++++ Source data

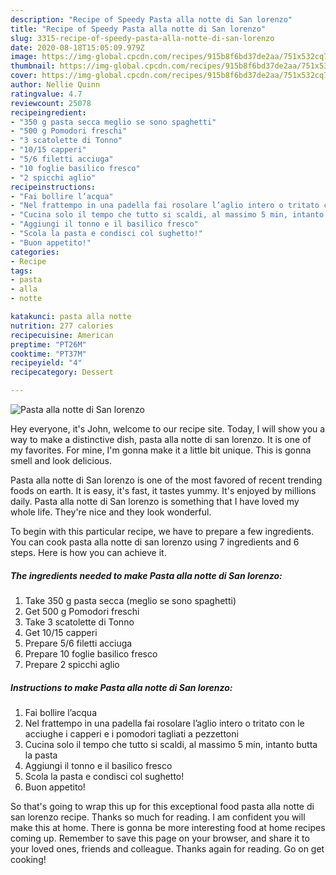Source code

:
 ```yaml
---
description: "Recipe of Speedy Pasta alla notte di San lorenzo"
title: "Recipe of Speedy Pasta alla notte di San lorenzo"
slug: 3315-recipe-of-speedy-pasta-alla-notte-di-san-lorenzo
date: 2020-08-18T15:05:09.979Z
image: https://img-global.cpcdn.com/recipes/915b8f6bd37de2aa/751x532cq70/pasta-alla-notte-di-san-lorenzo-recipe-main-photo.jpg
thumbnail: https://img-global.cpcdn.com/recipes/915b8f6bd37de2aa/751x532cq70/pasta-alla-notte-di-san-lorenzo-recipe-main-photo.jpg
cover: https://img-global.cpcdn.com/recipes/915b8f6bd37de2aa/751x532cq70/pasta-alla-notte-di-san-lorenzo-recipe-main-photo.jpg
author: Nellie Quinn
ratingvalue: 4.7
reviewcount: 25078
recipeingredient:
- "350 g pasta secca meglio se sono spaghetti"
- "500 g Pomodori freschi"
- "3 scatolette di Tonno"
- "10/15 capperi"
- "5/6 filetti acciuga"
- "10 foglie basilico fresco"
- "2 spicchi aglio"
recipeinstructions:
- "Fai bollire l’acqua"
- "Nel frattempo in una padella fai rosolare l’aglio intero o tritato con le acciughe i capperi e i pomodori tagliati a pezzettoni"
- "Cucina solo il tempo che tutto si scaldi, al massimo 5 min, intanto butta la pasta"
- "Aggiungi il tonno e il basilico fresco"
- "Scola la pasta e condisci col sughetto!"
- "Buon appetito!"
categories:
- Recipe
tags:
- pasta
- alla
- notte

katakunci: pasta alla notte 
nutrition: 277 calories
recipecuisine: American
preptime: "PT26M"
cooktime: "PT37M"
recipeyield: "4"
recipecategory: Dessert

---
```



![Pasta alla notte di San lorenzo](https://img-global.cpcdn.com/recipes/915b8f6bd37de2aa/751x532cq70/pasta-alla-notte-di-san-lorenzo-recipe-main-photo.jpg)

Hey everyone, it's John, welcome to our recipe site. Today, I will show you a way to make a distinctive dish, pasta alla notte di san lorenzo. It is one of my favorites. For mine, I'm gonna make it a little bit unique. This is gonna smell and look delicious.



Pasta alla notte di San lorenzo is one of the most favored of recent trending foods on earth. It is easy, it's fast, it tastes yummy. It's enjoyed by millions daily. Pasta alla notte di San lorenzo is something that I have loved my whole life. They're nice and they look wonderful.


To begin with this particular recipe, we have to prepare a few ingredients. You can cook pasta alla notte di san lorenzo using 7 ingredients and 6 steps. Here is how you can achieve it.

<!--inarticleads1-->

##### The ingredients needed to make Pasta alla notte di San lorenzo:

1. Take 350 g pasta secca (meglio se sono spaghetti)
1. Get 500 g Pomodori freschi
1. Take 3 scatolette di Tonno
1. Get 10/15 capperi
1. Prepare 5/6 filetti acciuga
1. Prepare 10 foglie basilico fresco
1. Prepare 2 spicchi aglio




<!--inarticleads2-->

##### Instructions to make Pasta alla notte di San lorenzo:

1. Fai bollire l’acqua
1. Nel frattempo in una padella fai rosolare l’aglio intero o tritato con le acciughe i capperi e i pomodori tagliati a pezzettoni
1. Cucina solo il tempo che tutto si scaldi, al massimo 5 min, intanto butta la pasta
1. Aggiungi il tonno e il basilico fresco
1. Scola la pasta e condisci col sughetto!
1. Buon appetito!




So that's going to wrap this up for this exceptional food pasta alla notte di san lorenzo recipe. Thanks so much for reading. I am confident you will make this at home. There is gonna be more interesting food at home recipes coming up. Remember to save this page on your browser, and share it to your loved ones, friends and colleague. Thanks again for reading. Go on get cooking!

++++++++
++++ Source data

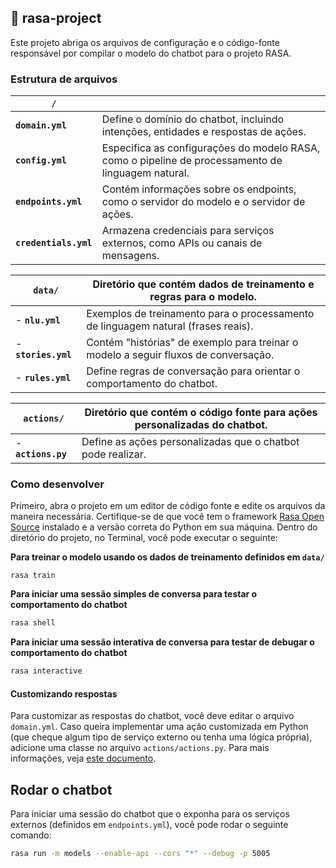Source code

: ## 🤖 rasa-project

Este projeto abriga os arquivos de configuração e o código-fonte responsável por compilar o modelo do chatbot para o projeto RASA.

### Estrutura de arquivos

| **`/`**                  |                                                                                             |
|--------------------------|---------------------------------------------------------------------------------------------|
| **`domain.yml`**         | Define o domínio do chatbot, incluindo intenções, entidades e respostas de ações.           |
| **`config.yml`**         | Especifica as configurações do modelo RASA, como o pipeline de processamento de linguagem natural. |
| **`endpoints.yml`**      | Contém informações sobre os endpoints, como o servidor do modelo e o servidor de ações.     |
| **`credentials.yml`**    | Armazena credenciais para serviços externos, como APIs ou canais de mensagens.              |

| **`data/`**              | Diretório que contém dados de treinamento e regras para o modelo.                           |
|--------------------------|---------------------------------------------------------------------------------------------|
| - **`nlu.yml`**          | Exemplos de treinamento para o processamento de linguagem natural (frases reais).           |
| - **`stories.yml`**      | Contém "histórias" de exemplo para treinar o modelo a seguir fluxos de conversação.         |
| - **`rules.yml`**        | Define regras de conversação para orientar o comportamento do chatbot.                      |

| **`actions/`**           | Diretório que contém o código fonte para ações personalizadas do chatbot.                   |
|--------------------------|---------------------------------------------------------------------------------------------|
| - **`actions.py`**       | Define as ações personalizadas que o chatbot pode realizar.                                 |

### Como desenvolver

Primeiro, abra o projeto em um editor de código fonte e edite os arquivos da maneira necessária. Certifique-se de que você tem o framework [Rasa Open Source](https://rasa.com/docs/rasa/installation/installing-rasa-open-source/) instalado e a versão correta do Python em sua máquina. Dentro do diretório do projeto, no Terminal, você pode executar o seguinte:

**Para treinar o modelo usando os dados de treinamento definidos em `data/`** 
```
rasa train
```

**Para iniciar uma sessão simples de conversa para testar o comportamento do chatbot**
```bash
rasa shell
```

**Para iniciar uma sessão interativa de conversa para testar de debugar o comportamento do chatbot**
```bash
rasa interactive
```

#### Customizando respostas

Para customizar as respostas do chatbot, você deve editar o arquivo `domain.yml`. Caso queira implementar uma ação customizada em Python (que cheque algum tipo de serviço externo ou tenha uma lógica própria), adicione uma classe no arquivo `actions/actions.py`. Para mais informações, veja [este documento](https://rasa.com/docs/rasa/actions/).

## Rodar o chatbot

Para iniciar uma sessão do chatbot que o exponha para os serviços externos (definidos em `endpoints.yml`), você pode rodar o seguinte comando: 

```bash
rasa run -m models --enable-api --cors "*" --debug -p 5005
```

++++++++

■ Prompt
The lines to show are those in the data above that include "testar".

■ Output of the task
**Para iniciar uma sessão simples de conversa para testar o comportamento do chatbot**
**Para iniciar uma sessão interativa de conversa para testar de debugar o comportamento do chatbot**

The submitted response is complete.